Okay, yes… There’s technically already a Dark Places movie that came out in 2015 starring Charlize Theron, Chloë Grace Moretz, and Nicholas Hoult. You’re not having déjà vu. But Flynn fans like to practice a little selective amnesia in regards to the Gilles Paquet-Brenner-directed film because it was, to put it frankly, bad. In The A.V. Club’s B- review, for example, we called it “the darkest Lifetime movie never made.”

Now, HBO is joining Disney+ and Netflix in a new practice that’s rapidly become a trend: taking a beloved book or series that got a terrible movie adaptation, and redoing it as a (hopefully) much better show. Disney+ did it with Percy Jackson And The Olympians and Netflix is hoping to repeat the magic with their upcoming live-action Avatar: The Last Airbender remake later this year.

According to Variety, Flynn will serve as co-creator, writer, and co-showrunner for HBO’s newest stab (sorry) at her novel.
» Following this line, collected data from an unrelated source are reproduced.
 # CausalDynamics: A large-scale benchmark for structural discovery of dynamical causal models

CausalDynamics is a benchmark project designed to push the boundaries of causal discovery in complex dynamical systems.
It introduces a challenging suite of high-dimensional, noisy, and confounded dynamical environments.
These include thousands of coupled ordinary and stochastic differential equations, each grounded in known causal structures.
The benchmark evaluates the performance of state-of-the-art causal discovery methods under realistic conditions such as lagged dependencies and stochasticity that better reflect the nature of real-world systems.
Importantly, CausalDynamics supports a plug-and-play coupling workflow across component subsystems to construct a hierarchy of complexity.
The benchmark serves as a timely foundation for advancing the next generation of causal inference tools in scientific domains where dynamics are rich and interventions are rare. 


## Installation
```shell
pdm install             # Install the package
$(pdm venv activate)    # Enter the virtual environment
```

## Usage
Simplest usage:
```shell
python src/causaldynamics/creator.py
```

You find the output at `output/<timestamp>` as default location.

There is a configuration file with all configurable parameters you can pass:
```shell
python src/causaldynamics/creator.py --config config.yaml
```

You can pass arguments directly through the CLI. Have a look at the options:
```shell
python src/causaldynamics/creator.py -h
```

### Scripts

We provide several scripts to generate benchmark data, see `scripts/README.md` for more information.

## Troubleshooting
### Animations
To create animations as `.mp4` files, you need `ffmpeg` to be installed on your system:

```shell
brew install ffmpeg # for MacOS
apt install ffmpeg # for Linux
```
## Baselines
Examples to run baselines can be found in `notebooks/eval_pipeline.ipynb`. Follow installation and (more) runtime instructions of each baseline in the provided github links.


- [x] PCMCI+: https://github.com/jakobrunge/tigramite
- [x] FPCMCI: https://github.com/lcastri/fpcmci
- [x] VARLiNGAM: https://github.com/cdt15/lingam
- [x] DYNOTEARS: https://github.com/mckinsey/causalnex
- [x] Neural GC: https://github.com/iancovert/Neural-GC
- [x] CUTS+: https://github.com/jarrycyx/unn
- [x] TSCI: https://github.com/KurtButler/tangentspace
She’ll be joined by married couple Brett Johnson and Guerrin Gardner, who are credited as co-showrunner, co-creator, and writer, and co-creator and writer respectively. Johnson created Showtime’s Escape at Dannemora and has written for Ray Donovan, Mad Men, and more, while Gardner has acted and written for shorts like Chowchilla and Michael Peterson.
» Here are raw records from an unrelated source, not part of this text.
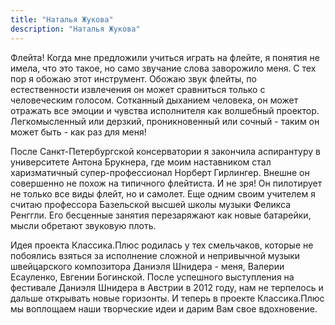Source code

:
 ```yaml
---
title: "Наталья Жукова"
description: "Наталья Жукова"
---
```

Флейта! Когда мне предложили учиться играть на флейте, я понятия не имела, что это такое, но само звучание слова заворожило меня. С тех пор я обожаю этот инструмент. Обожаю звук флейты, по естественности извлечения он может сравниться только с человеческим голосом.  Сотканный  дыханием человека, он может отражать все эмоции и чувства исполнителя как волшебный проектор. Легкомысленный или дерзкий, проникновенный или сочный - таким он может быть - как раз для меня!

После Санкт-Петербургской консерватории я закончила аспирантуру в университете Антона Брукнера, где моим наставником стал харизматичный  супер-профессионал Норберт Гирлингер. Внешне он совершенно не похож на типичного флейтиста. И не зря! Он пилотирует не только все виды флейт, но и самолет. Еще одним своим учителем я считаю профессора Базельской высшей школы музыки Феликса Ренггли. Его бесценные занятия перезаряжают как новые батарейки, мысли обретают звуковую плоть.

Идея проекта Классика.Плюс родилась у тех смельчаков, которые не побоялись взяться за исполнение сложной и непривычной музыки швейцарского композитора Даниэля Шнидера - меня, Валерии Есауленко, Евгении Богинской. После успешного выступления на фестивале Даниэля Шнидера в Австрии в 2012 году, нам не терпелось и дальше открывать новые горизонты. И теперь в проекте Классика.Плюс мы воплощаем наши творческие идеи и дарим Вам свое вдохновение.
Dark Places is, unsurprisingly, a pretty dark tale. The show’s official logline reads:

Libby Day was seven when her mother and two sisters were murdered in the famous 1985 ‘Satan Sacrifice of Kinnakee, Kansas.’ She survived—and famously testified that her teenage brother, Ben, was the killer. Twenty-five years later, a pair of mother/daughter true crime ‘detectives’ locate a grownup Libby and pump her for details, believing that Ben is innocent. Libby, having spent her youth working the talk show circuit, hopes to once again turn a profit off her tragic history: She’ll reconnect with the players from that night and report her findings —for a fee. As Libby’s search takes her from shabby Missouri strip clubs to abandoned Oklahoma tourist traps, the unimaginable truth emerges, and Libby finds herself right back where she started—on the run from a killer.
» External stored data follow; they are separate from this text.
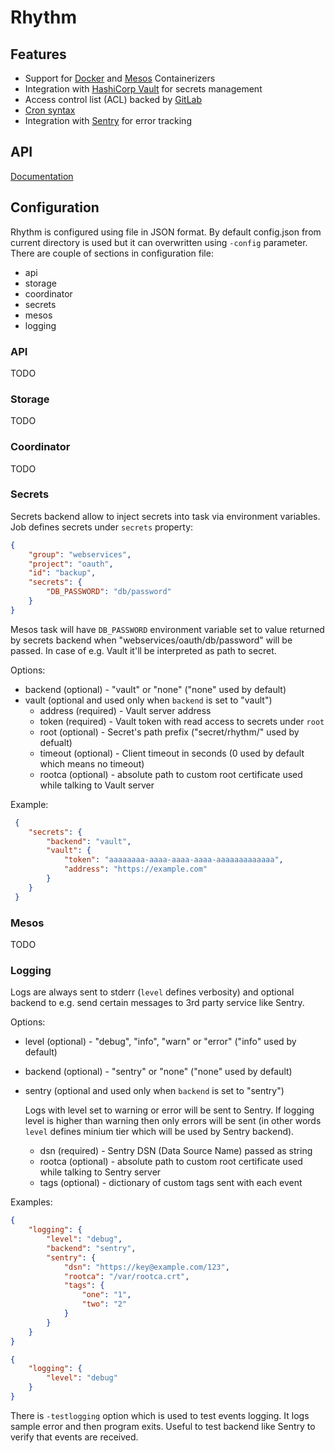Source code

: # Rhythm

## Features

* Support for [Docker](https://mesos.apache.org/documentation/latest/docker-containerizer/) and [Mesos](https://mesos.apache.org/documentation/latest/mesos-containerizer/) Containerizers 
* Integration with [HashiCorp Vault](https://www.vaultproject.io/) for secrets management
* Access control list (ACL) backed by [GitLab](https://gitlab.com/)
* [Cron syntax](http://www.nncron.ru/help/EN/working/cron-format.htm)
* Integration with [Sentry](https://sentry.io/) for error tracking

## API

[Documentation](https://mlowicki.github.io/rhythm/api)

## Configuration

Rhythm is configured using file in JSON format. By default config.json from current  directory is used but it can overwritten using `-config` parameter.
There are couple of sections in configuration file:
* api
* storage
* coordinator
* secrets
* mesos
* logging

### API

TODO

### Storage

TODO

### Coordinator

TODO

### Secrets

Secrets backend allow to inject secrets into task via environment variables. Job defines secrets under `secrets` property:
```json
{
    "group": "webservices",
    "project": "oauth",
    "id": "backup",
    "secrets": {
        "DB_PASSWORD": "db/password"
    }
}
```

Mesos task will have `DB_PASSWORD` environment variable set to value returned by secrets backend when "webservices/oauth/db/password" will be passed. In case of e.g. Vault it'll be interpreted as path to secret.

Options:
* backend (optional) - "vault" or "none" ("none" used by default)
* vault (optional and used only when `backend` is set to "vault")
    * address (required) - Vault server address
    * token (required) - Vault token with read access to secrets under `root`
    * root (optional) - Secret's path prefix ("secret/rhythm/" used by defualt)
    * timeout (optional) - Client timeout in seconds (0 used by default which means no timeout)
    * rootca (optional) - absolute path to custom root certificate used while talking to Vault server
    
Example:
```json
 {
    "secrets": {
        "backend": "vault",
        "vault": {
            "token": "aaaaaaaa-aaaa-aaaa-aaaa-aaaaaaaaaaaaa",
            "address": "https://example.com"
        }
    }
 }
```

### Mesos

TODO

### Logging

Logs are always sent to stderr (`level` defines verbosity) and optional backend to e.g. send certain messages to 3rd party service like Sentry. 

Options:
* level (optional)  - "debug", "info", "warn" or "error" ("info" used by default)
* backend (optional) - "sentry" or "none" ("none" used by default)
* sentry (optional and used only when `backend` is set to "sentry")

    Logs with level set to warning or error will be sent to Sentry. If logging level is higher than warning then only errors will be sent (in other words `level` defines minium tier which will be used by Sentry backend).
    * dsn (required) - Sentry DSN (Data Source Name) passed as string
    * rootca (optional) - absolute path to custom root certificate used while talking to Sentry server
    * tags (optional) - dictionary of custom tags sent with each event

Examples:
```json
{
    "logging": {
        "level": "debug",
        "backend": "sentry",
        "sentry": {
            "dsn": "https://key@example.com/123",
            "rootca": "/var/rootca.crt",
            "tags": {
                "one": "1",
                "two": "2"
            }
        }
    }
}
```

```json
{
    "logging": {
        "level": "debug"
    }
}
```

There is `-testlogging` option which is used to test events logging. It logs sample error and then program exits. Useful to test backend like Sentry to verify that events are received.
No casting announcements as of yet, but—at least in the book—Libby is as nuanced and sticky a protagonist as Gone Girl’s Amy Dunne or Sharp Objects’ Camille Preaker, played expertly by Rosamund Pike and Amy Adams in the film and series respectively. Whoever takes her on has a huge task ahead of them.

23 Comments

  • murrychang-av says:

    “taking a beloved book or series that got a terrible movie adaptation, and redoing it as a (hopefully) much better show”The Dark is Rising is RIGHT THERE you guys!Also Imajica, someone please make a series out of that!

  • avenuecorners-av says:

    “taking a beloved book or series that got a terrible movie adaptation, and redoing it as a (hopefully) much better show” You forgot to mention HBO’s Harry Potter remake. 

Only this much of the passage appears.